(Items from a data source)
:::

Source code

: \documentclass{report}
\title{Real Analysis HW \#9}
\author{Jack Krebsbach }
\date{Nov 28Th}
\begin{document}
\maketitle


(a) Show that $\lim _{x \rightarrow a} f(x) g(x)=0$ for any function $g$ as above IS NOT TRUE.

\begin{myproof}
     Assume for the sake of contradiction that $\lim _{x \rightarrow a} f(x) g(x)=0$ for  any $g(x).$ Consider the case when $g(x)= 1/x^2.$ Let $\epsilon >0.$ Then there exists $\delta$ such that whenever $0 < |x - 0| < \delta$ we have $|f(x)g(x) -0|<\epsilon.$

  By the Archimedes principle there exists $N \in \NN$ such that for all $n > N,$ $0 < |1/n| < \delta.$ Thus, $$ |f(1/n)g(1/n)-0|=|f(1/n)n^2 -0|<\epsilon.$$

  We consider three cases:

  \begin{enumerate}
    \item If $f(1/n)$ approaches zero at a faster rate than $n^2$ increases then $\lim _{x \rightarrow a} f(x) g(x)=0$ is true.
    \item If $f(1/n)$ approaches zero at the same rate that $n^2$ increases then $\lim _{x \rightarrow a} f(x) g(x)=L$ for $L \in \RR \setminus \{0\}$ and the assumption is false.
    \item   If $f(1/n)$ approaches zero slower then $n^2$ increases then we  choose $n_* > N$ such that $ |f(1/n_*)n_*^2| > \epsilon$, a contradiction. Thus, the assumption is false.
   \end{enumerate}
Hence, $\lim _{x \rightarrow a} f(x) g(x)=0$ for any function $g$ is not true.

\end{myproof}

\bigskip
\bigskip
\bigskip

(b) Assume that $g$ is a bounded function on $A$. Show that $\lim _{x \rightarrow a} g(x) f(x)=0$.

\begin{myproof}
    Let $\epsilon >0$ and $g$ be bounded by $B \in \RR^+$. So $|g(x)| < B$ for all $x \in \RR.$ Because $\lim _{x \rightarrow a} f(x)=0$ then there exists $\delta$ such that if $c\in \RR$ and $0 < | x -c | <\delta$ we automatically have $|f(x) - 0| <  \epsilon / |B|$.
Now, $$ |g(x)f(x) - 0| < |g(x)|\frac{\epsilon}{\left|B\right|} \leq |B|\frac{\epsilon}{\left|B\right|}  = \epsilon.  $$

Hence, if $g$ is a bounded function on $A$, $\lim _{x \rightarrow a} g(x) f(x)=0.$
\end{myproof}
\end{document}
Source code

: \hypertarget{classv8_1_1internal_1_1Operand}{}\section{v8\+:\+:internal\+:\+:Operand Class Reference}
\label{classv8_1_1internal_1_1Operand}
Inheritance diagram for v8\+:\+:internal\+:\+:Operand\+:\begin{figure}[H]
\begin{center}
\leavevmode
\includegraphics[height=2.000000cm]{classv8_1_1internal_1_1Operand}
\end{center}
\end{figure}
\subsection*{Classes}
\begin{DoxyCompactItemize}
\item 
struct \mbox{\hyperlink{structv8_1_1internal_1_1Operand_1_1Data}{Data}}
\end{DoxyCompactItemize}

:::

- EXERCISE INSTRUCTIONS -
Find and copy every line in the entries above where the string "Show" occurs.

- SOLUTION TO THIS PROBLEM -
(a) Show that $\lim _{x \rightarrow a} f(x) g(x)=0$ for any function $g$ as above IS NOT TRUE.
(b) Assume that $g$ is a bounded function on $A$. Show that $\lim _{x \rightarrow a} g(x) f(x)=0$.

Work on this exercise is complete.